Top of SUPPLIED RECORDS

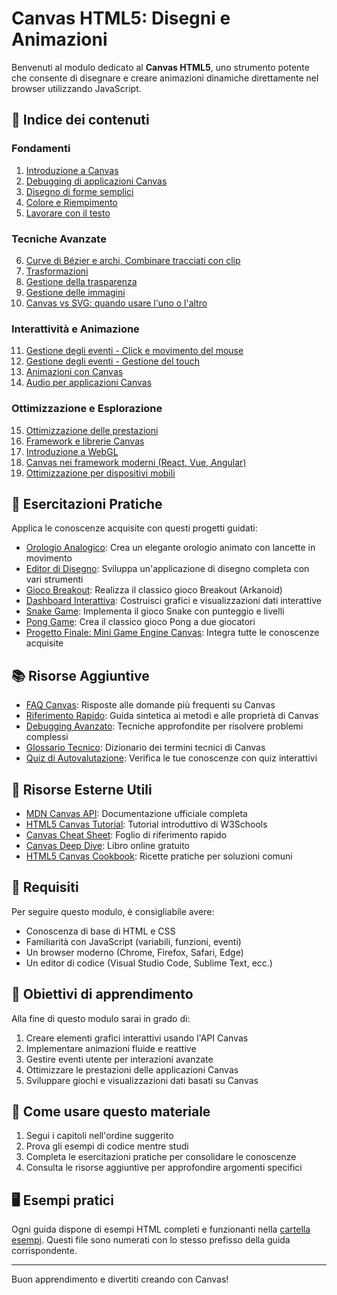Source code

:# Canvas HTML5: Disegni e Animazioni

Benvenuti al modulo dedicato al **Canvas HTML5**, uno strumento potente che consente di disegnare e creare animazioni dinamiche direttamente nel browser utilizzando JavaScript.

## 📑 Indice dei contenuti

### Fondamenti
01. [Introduzione a Canvas](<07.01 Introduzione a Canvas.md>)
02. [Debugging di applicazioni Canvas](<07.02 Debugging di applicazioni Canvas.md>)
03. [Disegno di forme semplici](<07.03 Disegno di forme semplici.md>)
04. [Colore e Riempimento](<07.04 Colore e Riempimento.md>)
05. [Lavorare con il testo](<07.05 Lavorare con il testo.md>)

### Tecniche Avanzate
06. [Curve di Bézier e archi, Combinare tracciati con clip](<07.06 Curve di Bezier e archi, Combinare tracciati con clip.md>)
07. [Trasformazioni](<07.07 Trasformazioni.md>)
08. [Gestione della trasparenza](<07.08 Gestione della trasparenza.md>)
09. [Gestione delle immagini](<07.09 Gestione delle immagini.md>)
10. [Canvas vs SVG: quando usare l'uno o l'altro](<07.15 Canvas vs SVG.md>)

### Interattività e Animazione
11. [Gestione degli eventi - Click e movimento del mouse](<07.10 Gestione degli eventi - Click e movimento del mouse.md>)
12. [Gestione degli eventi - Gestione del touch](<07.11 Gestione degli eventi - Gestione del touch.md>)
13. [Animazioni con Canvas](<07.12 Animazioni con Canvas.md>)
14. [Audio per applicazioni Canvas](<07.16 Audio per applicazioni Canvas.md>)

### Ottimizzazione e Esplorazione
15. [Ottimizzazione delle prestazioni](<07.13 Ottimizzazione delle prestazioni.md>)
16. [Framework e librerie Canvas](<07.14 Framework e librerie Canvas.md>)
17. [Introduzione a WebGL](<07.17 Introduzione a WebGL.md>)
18. [Canvas nei framework moderni (React, Vue, Angular)](<07.18 Canvas nei framework moderni.md>)
19. [Ottimizzazione per dispositivi mobili](<07.19 Ottimizzazione per dispositivi mobili.md>)

## 🧪 Esercitazioni Pratiche

Applica le conoscenze acquisite con questi progetti guidati:

- [Orologio Analogico](<Esercitazioni/orologio-analogico.md>): Crea un elegante orologio animato con lancette in movimento
- [Editor di Disegno](<Esercitazioni/editor-disegno.md>): Sviluppa un'applicazione di disegno completa con vari strumenti
- [Gioco Breakout](<Esercitazioni/breakout-game.md>): Realizza il classico gioco Breakout (Arkanoid)
- [Dashboard Interattiva](<Esercitazioni/dashboard-interattiva.md>): Costruisci grafici e visualizzazioni dati interattive
- [Snake Game](<Esercitazioni/snake-game.md>): Implementa il gioco Snake con punteggio e livelli
- [Pong Game](<Esercitazioni/pong-game.md>): Crea il classico gioco Pong a due giocatori
- [Progetto Finale: Mini Game Engine Canvas](<Esercitazioni/progetto-finale.md>): Integra tutte le conoscenze acquisite

## 📚 Risorse Aggiuntive

- [FAQ Canvas](<Risorse/FAQ_Canvas.md>): Risposte alle domande più frequenti su Canvas
- [Riferimento Rapido](<Risorse/RiferimentoRapido.md>): Guida sintetica ai metodi e alle proprietà di Canvas
- [Debugging Avanzato](<Risorse/DebuggingAvanzato.md>): Tecniche approfondite per risolvere problemi complessi
- [Glossario Tecnico](<Risorse/GlossarioTecnico.md>): Dizionario dei termini tecnici di Canvas
- [Quiz di Autovalutazione](<Risorse/Quiz.md>): Verifica le tue conoscenze con quiz interattivi

## 🔗 Risorse Esterne Utili

- [MDN Canvas API](https://developer.mozilla.org/en-US/docs/Web/API/Canvas_API): Documentazione ufficiale completa
- [HTML5 Canvas Tutorial](https://www.w3schools.com/html/html5_canvas.asp): Tutorial introduttivo di W3Schools
- [Canvas Cheat Sheet](https://simon.html5.org/dump/html5-canvas-cheat-sheet.html): Foglio di riferimento rapido
- [Canvas Deep Dive](https://joshondesign.com/p/books/canvasdeepdive/title.html): Libro online gratuito
- [HTML5 Canvas Cookbook](https://www.packtpub.com/product/html5-canvas-cookbook/9781849691727): Ricette pratiche per soluzioni comuni

## 🔧 Requisiti

Per seguire questo modulo, è consigliabile avere:

- Conoscenza di base di HTML e CSS
- Familiarità con JavaScript (variabili, funzioni, eventi)
- Un browser moderno (Chrome, Firefox, Safari, Edge)
- Un editor di codice (Visual Studio Code, Sublime Text, ecc.)

## 🎯 Obiettivi di apprendimento

Alla fine di questo modulo sarai in grado di:

1. Creare elementi grafici interattivi usando l'API Canvas
2. Implementare animazioni fluide e reattive
3. Gestire eventi utente per interazioni avanzate
4. Ottimizzare le prestazioni delle applicazioni Canvas
5. Sviluppare giochi e visualizzazioni dati basati su Canvas

## 📝 Come usare questo materiale

1. Segui i capitoli nell'ordine suggerito
2. Prova gli esempi di codice mentre studi
3. Completa le esercitazioni pratiche per consolidare le conoscenze
4. Consulta le risorse aggiuntive per approfondire argomenti specifici

## 🖥️ Esempi pratici

Ogni guida dispone di esempi HTML completi e funzionanti nella [cartella esempi](<esempi/>).
Questi file sono numerati con lo stesso prefisso della guida corrispondente.

---

Buon apprendimento e divertiti creando con Canvas!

Bottom of SUPPLIED RECORDS

### ACTIVITY
Reproduce only the lines above spanning from the line containing "### Ottimizzazione e Esplorazione" through the line containing "lancette in movimento", word for word.

### EXPECTED ANSWER
### Ottimizzazione e Esplorazione
15. [Ottimizzazione delle prestazioni](<07.13 Ottimizzazione delle prestazioni.md>)
16. [Framework e librerie Canvas](<07.14 Framework e librerie Canvas.md>)
17. [Introduzione a WebGL](<07.17 Introduzione a WebGL.md>)
18. [Canvas nei framework moderni (React, Vue, Angular)](<07.18 Canvas nei framework moderni.md>)
19. [Ottimizzazione per dispositivi mobili](<07.19 Ottimizzazione per dispositivi mobili.md>)

## 🧪 Esercitazioni Pratiche

Applica le conoscenze acquisite con questi progetti guidati:

- [Orologio Analogico](<Esercitazioni/orologio-analogico.md>): Crea un elegante orologio animato con lancette in movimento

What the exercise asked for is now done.